When Paul Breen of construction labour hire provider, Productivity Force, set up a training program to better prepare unemployed people for work in the industry, he wasn’t sitting around wondering, “How I can invent a shared value strategy?” Instead, he was wrestling with a business issue: that trainees seldom last more than two years, which affects turnover and staffing costs.
He found a win-win by creating a training program that took a more sophisticated approach compared to TAFE courses or similar programs. It was Paul’s mindset that created this opportunity, not the existence of the shared value concept, nor an academic discipline around it.

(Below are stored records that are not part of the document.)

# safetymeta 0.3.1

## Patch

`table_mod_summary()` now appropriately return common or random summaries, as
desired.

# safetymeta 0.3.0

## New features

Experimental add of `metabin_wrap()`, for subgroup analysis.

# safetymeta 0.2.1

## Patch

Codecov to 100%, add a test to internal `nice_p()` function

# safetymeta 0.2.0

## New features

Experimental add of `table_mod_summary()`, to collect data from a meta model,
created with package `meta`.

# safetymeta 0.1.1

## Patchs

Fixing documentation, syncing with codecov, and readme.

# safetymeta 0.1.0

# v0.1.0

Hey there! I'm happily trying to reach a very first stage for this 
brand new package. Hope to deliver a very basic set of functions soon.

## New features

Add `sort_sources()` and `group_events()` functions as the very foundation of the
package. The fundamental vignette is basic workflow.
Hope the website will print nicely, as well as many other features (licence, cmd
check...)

The academic sector has found this challenging, trying to prove or disprove shared value’s validity and worth. My response is to say: Does it matter? As a conceptual framework it leads businesses into places where they wouldn’t normally go. It is hard to attribute and track value in an academic way and, because of that barrier, should we stop exploring? Absolutely not.
How do you create the right mindset?
As someone who educates and helps identify shared value opportunities with large corporations, SMEs, non-profits and government, it has become apparent to me that there are 7 essential mindset requirements:
- Interdependence – awareness that business performance depends heavily on the socio-economic conditions that surround it
- Social innovation – an ability to join the dots and link positive societal outcomes with business benefits
- Optimisation – don’t try and solve every problem, lever what the business is good at or has in abundance to maximise social impact
- Proactiveness – opportunities won’t appear magically, you need to go out and find them
- Investment – you need to innovate and invest using a business case in order to get a return
- Patience – the capacity to think and act beyond short-term reporting cycles
- Analytics – measure and collect data as best you can to better inform your allocation of internal resources
Challenges
To get a shared value initiative up and running, your people need the right mindset. It’s is not a side project that sits in the CSR or Sustainability department, it will require many people in different parts of your organisation to work together, much like any other business-as-usual initiative.
And therein lies the power of shared value – it should be part of business-as-usual, helping to lever what the business is good at in a more sustained way.
If the Productivity Bootcamp training program helps Paul to lower his cost base he will keep investing in it, which is a great outcome for him and the Western Sydney community.
How do you rate yourself or your organisation against this checklist?